● Aim of the task:
Return every line below in which "sudo" appears.

● The data:
┌──

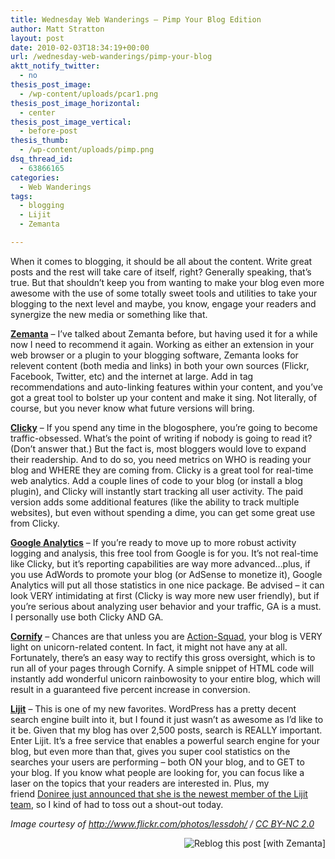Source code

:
```yaml
---
title: Wednesday Web Wanderings – Pimp Your Blog Edition
author: Matt Stratton
layout: post
date: 2010-02-03T18:34:19+00:00
url: /wednesday-web-wanderings/pimp-your-blog
aktt_notify_twitter:
  - no
thesis_post_image:
  - /wp-content/uploads/pcar1.png
thesis_post_image_horizontal:
  - center
thesis_post_image_vertical:
  - before-post
thesis_thumb:
  - /wp-content/uploads/pimp.png
dsq_thread_id:
  - 63866165
categories:
  - Web Wanderings
tags:
  - blogging
  - Lijit
  - Zemanta

---
```

When it comes to blogging, it should be all about the content. Write great posts and the rest will take care of itself, right? Generally speaking, that&#8217;s true. But that shouldn&#8217;t keep you from wanting to make your blog even more awesome with the use of some totally sweet tools and utilities to take your blogging to the next level and maybe, you know, engage your readers and synergize the new media or something like that.

**<a class="zem_slink" title="Zemanta" rel="homepage" href="http://www.zemanta.com">Zemanta</a>** &#8211; I&#8217;ve talked about Zemanta before, but having used it for a while now I need to recommend it again. Working as either an extension in your web browser or a plugin to your blogging software, Zemanta looks for relevent content (both media and links) in both your own sources (Flickr, Facebook, Twitter, etc) and the internet at large. Add in tag recommendations and auto-linking features within your content, and you&#8217;ve got a great tool to bolster up your content and make it sing. Not literally, of course, but you never know what future versions will bring.

**<a class="zem_slink" title="Get Clicky" rel="homepage" href="http://getclicky.com">Clicky</a>** &#8211; If you spend any time in the blogosphere, you&#8217;re going to become traffic-obsessed. What&#8217;s the point of writing if nobody is going to read it? (Don&#8217;t answer that.) But the fact is, most bloggers would love to expand their readership. And to do so, you need metrics on WHO is reading your blog and WHERE they are coming from. Clicky is a great tool for real-time web analytics. Add a couple lines of code to your blog (or install a blog plugin), and Clicky will instantly start tracking all user activity. The paid version adds some additional features (like the ability to track multiple websites), but even without spending a dime, you can get some great use from Clicky.

**<a class="zem_slink" title="Google Analytics" rel="homepage" href="http://www.google.com/analytics">Google Analytics</a>** &#8211; If you&#8217;re ready to move up to more robust activity logging and analysis, this free tool from Google is for you. It&#8217;s not real-time like Clicky, but it&#8217;s reporting capabilities are way more advanced&#8230;plus, if you use AdWords to promote your blog (or AdSense to monetize it), Google Analytics will put all those statistics in one nice package. Be advised &#8211; it can look VERY intimidating at first (Clicky is way more new user friendly), but if you&#8217;re serious about analyzing user behavior and your traffic, GA is a must. I personally use both Clicky AND GA.

**<a href="http://cornify.com" target="_blank">Cornify</a>** &#8211; Chances are that unless you are <a href="http://www.action-squad.com/" target="_blank">Action-Squad</a>, your blog is VERY light on unicorn-related content. In fact, it might not have any at all. Fortunately, there&#8217;s an easy way to rectify this gross oversight, which is to run all of your pages through Cornify. A simple snippet of HTML code will instantly add wonderful unicorn rainbowosity to your entire blog, which will result in a guaranteed five percent increase in conversion.

**<a class="zem_slink" title="lijit" rel="homepage" href="http://www.lijit.com">Lijit</a>** &#8211; This is one of my new favorites. WordPress has a pretty decent search engine built into it, but I found it just wasn&#8217;t as awesome as I&#8217;d like to it be. Given that my blog has over 2,500 posts, search is REALLY important. Enter Lijit. It&#8217;s a free service that enables a powerful search engine for your blog, but even more than that, gives you super cool statistics on the searches your users are performing &#8211; both ON your blog, and to GET to your blog. If you know what people are looking for, you can focus like a laser on the topics that your readers are interested in. Plus, my friend <a href="http://doniree.com/2010/02/03/2-legit-lijit-2-quit-hey-hey/" target="_blank">Doniree just announced that she is the newest member of the Lijit team</a>, so I kind of had to toss out a shout-out today.

_Image courtesy of_ <a rel="cc:attributionURL" href="http://www.flickr.com/photos/lessdoh/"><em>http://www.flickr.com/photos/lessdoh/</em></a> _/_ <a rel="license" href="http://creativecommons.org/licenses/by-nc/2.0/"><em>CC BY-NC 2.0</em></a>

<div class="zemanta-pixie" style="margin-top: 10px; height: 15px;">
  <a class="zemanta-pixie-a" title="Reblog this post [with Zemanta]" href="http://reblog.zemanta.com/zemified/c6a5df4a-fdbe-404c-851c-4c0ea75d30fd/"><img class="zemanta-pixie-img" style="border: none; float: right;" src="http://img.zemanta.com/reblog_c.png?x-id=c6a5df4a-fdbe-404c-851c-4c0ea75d30fd" alt="Reblog this post [with Zemanta]" /></a><span class="zem-script more-related pretty-attribution"></span>
</div>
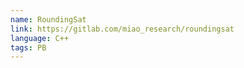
 ```yaml
---
name: RoundingSat
link: https://gitlab.com/miao_research/roundingsat
language: C++
tags: PB
---
```


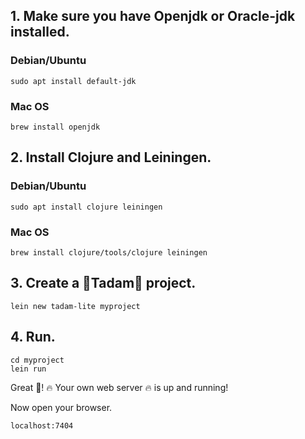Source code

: ## 1. Make sure you have **Openjdk** or **Oracle-jdk** installed.

### Debian/Ubuntu

``` shell
sudo apt install default-jdk
```

### Mac OS

``` shell
brew install openjdk
```

## 2. Install **Clojure** and **Leiningen**.

### Debian/Ubuntu

``` shell
sudo apt install clojure leiningen
```

### Mac OS

``` shell
brew install clojure/tools/clojure leiningen
```

## 3. Create a 🎩Tadam🎩 project.

``` shell
lein new tadam-lite myproject
```

## 4. Run.

``` shell
cd myproject
lein run
```

Great 🎉! 🔥 Your own web server 🔥 is up and running!

Now open your browser.

``` shell
localhost:7404
```

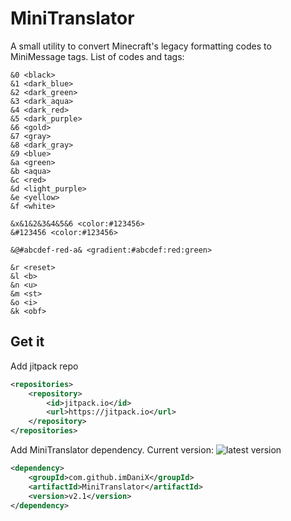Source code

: # MiniTranslator
A small utility to convert Minecraft's legacy formatting codes to MiniMessage tags.
List of codes and tags:
```
&0 <black>
&1 <dark_blue>
&2 <dark_green>
&3 <dark_aqua>
&4 <dark_red>
&5 <dark_purple>
&6 <gold>
&7 <gray>
&8 <dark_gray>
&9 <blue>
&a <green>
&b <aqua>
&c <red>
&d <light_purple>
&e <yellow>
&f <white>

&x&1&2&3&4&5&6 <color:#123456>
&#123456 <color:#123456>

&@#abcdef-red-a& <gradient:#abcdef:red:green>

&r <reset>
&l <b>
&n <u>
&m <st>
&o <i>
&k <obf>
```
## Get it
Add jitpack repo
```xml
<repositories>
    <repository>
        <id>jitpack.io</id>
        <url>https://jitpack.io</url>
    </repository>
</repositories>
```
Add MiniTranslator dependency. Current version: ![latest version](https://jitpack.io/v/imDaniX/MiniTranslator.svg)
```xml
<dependency>
    <groupId>com.github.imDaniX</groupId>
    <artifactId>MiniTranslator</artifactId>
    <version>v2.1</version>
</dependency>
```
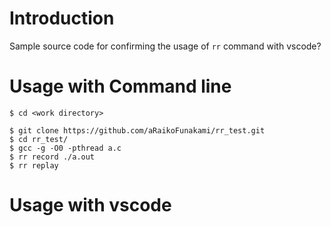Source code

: # Introduction

Sample source code for confirming the usage of `rr` command with vscode?

# Usage with Command line

```Shell
$ cd <work directory>
```

```ShellSession
$ git clone https://github.com/aRaikoFunakami/rr_test.git
$ cd rr_test/
$ gcc -g -O0 -pthread a.c
$ rr record ./a.out
$ rr replay
```

# Usage with vscode
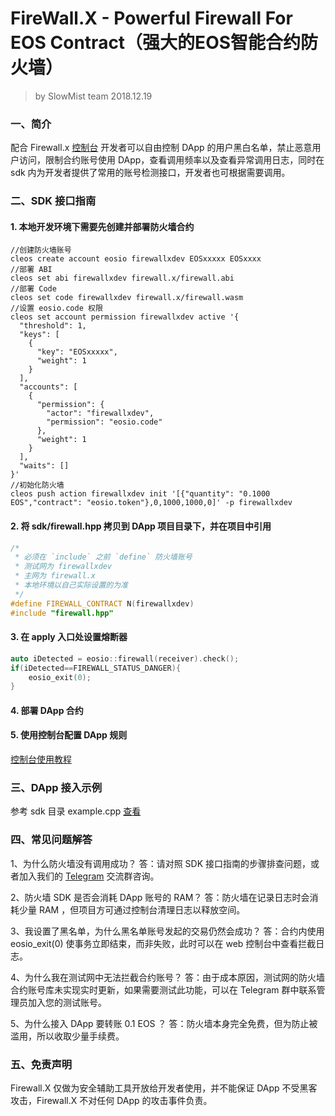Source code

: # FireWall.X - Powerful Firewall For EOS Contract（强大的EOS智能合约防火墙）

> by SlowMist team
> 2018.12.19

### 一、简介
配合 Firewall.x [控制台][1] 开发者可以自由控制 DApp 的用户黑白名单，禁止恶意用户访问，限制合约账号使用 DApp，查看调用频率以及查看异常调用日志，同时在 sdk 内为开发者提供了常用的账号检测接口，开发者也可根据需要调用。

### 二、SDK 接口指南
#### 1. 本地开发环境下需要先创建并部署防火墙合约
```
//创建防火墙账号
cleos create account eosio firewallxdev EOSxxxxx EOSxxxx
//部署 ABI
cleos set abi firewallxdev firewall.x/firewall.abi
//部署 Code
cleos set code firewallxdev firewall.x/firewall.wasm
//设置 eosio.code 权限
cleos set account permission firewallxdev active '{
  "threshold": 1,
  "keys": [
    {
      "key": "EOSxxxxx",
      "weight": 1
    }
  ],
  "accounts": [
    {
      "permission": {
        "actor": "firewallxdev",
        "permission": "eosio.code"
      },
      "weight": 1
    }
  ],
  "waits": []
}'
//初始化防火墙
cleos push action firewallxdev init '[{"quantity": "0.1000 EOS","contract": "eosio.token"},0,1000,1000,0]' -p firewallxdev

```
#### 2. 将 sdk/firewall.hpp 拷贝到 DApp 项目目录下，并在项目中引用
```c++
/*
 * 必须在 `include` 之前 `define` 防火墙账号
 * 测试网为 firewallxdev
 * 主网为 firewall.x
 * 本地环境以自己实际设置的为准
 */
#define FIREWALL_CONTRACT N(firewallxdev)
#include "firewall.hpp"
```
#### 3. 在 apply 入口处设置熔断器
```c++
auto iDetected = eosio::firewall(receiver).check();
if(iDetected==FIREWALL_STATUS_DANGER){
    eosio_exit(0);
}
```
#### 4. 部署 DApp 合约

#### 5. 使用控制台配置 DApp 规则
[控制台使用教程][2]

### 三、DApp 接入示例
参考 sdk 目录 example.cpp [查看][3]

### 四、常见问题解答
1、为什么防火墙没有调用成功？
答：请对照 SDK 接口指南的步骤排查问题，或者加入我们的 [Telegram][4] 交流群咨询。

2、防火墙 SDK 是否会消耗 DApp 账号的 RAM？
答：防火墙在记录日志时会消耗少量 RAM ，但项目方可通过控制台清理日志以释放空间。

3、我设置了黑名单，为什么黑名单账号发起的交易仍然会成功？
答：合约内使用 eosio_exit(0) 使事务立即结束，而非失败，此时可以在 web 控制台中查看拦截日志。

4、为什么我在测试网中无法拦截合约账号？
答：由于成本原因，测试网的防火墙合约账号库未实现实时更新，如果需要测试此功能，可以在 Telegram 群中联系管理员加入您的测试账号。

5、为什么接入 DApp 要转账 0.1 EOS ？
答：防火墙本身完全免费，但为防止被滥用，所以收取少量手续费。

### 五、免责声明
Firewall.X 仅做为安全辅助工具开放给开发者使用，并不能保证 DApp 不受黑客攻击，Firewall.X 不对任何 DApp 的攻击事件负责。

  [1]: https://firewallx.io/console/
  [2]: console.md
  [3]: sdk/example.cpp
  [4]: https://t.me/joinchat/GG-aoRbwIzgOybx23TBGbQ
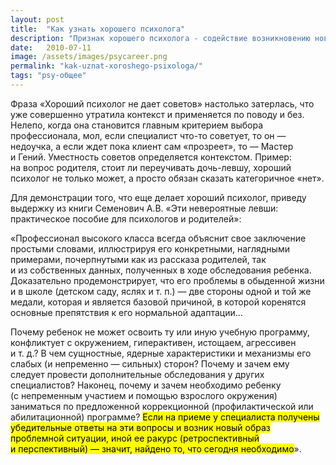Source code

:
 ```yaml
---
layout: post
title:  "Как узнать хорошего психолога"
description: "Признак хорошего психолога - содействие возникновению нового образа проблемной ситуации, иного ракурса ее восприятия"
date:   2010-07-11 
image: /assets/images/psycareer.png
permalink: "kak-uznat-xoroshego-psixologa/"
tags: "psy-общее"
---
```



<p>Фраза «Хороший психолог не&nbsp;дает советов» настолько затерлась, что уже совершенно утратила контекст и&nbsp;применяется по&nbsp;поводу и&nbsp;без. Нелепо, когда она становится главным критерием выбора профессионала, мол, если специалист что-то советует, то&nbsp;он&nbsp;— недоучка, а&nbsp;если ждет пока клиент сам «прозреет», то&nbsp;— Мастер и&nbsp;Гений. Уместность советов определяется контекстом. Пример: на&nbsp;вопрос родителя, стоит&nbsp;ли переучивать дочь-левшу, хороший психолог не&nbsp;только может, а&nbsp;просто обязан сказать категоричное «нет».</p>
<p>Для демонстрации того, что еще делает хороший психолог, приведу выдержку из&nbsp;книги Семенович А.В. «Эти невероятные левши: практическое пособие для психологов и&nbsp;родителей»:</p>
<p>«Профессионал высокого класса всегда объяснит свое заключение простыми словами, иллюстрируя его конкретными, наглядными примерами, почерпнутыми как из&nbsp;рассказа родителей, так и&nbsp;из&nbsp;собственных данных, полученных в&nbsp;ходе обследования ребенка. Доказательно продемонстрирует, что его проблемы в&nbsp;обыденной жизни и&nbsp;в&nbsp;школе (детском саду, яслях и&nbsp;т.&nbsp;п.)&nbsp;— две стороны одной и&nbsp;той&nbsp;же медали, которая и&nbsp;является базовой причиной, в&nbsp;которой коренятся основные препятствия к&nbsp;его нормальной адаптации...</p>
<p>Почему ребенок не&nbsp;может освоить ту&nbsp;или иную учебную программу, конфликтует с&nbsp;окружением, гиперактивен, истощаем, агрессивен и&nbsp;т.&nbsp;д.? В&nbsp;чем сущностные, ядерные характеристики и&nbsp;механизмы его слабых (и&nbsp;непременно&nbsp;— сильных) сторон? Почему и&nbsp;зачем ему следует провести дополнительные обследования у&nbsp;других специалистов? Наконец, почему и&nbsp;зачем необходимо ребенку (с&nbsp;непременным участием и&nbsp;помощью взрослого окружения) заниматься по&nbsp;предложенной коррекционной (профилактической или абилитационной) программе? <mark>Если на&nbsp;приеме у&nbsp;специалиста получены убедительные ответы на&nbsp;эти вопросы и&nbsp;возник новый образ проблемной ситуации, иной ее&nbsp;ракурс (ретроспективный и&nbsp;перспективный)&nbsp;— значит, найдено&nbsp;то, что сегодня необходимо</mark>».</p>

└──

● Answer area:
sudo apt install default-jdk
sudo apt install clojure leiningen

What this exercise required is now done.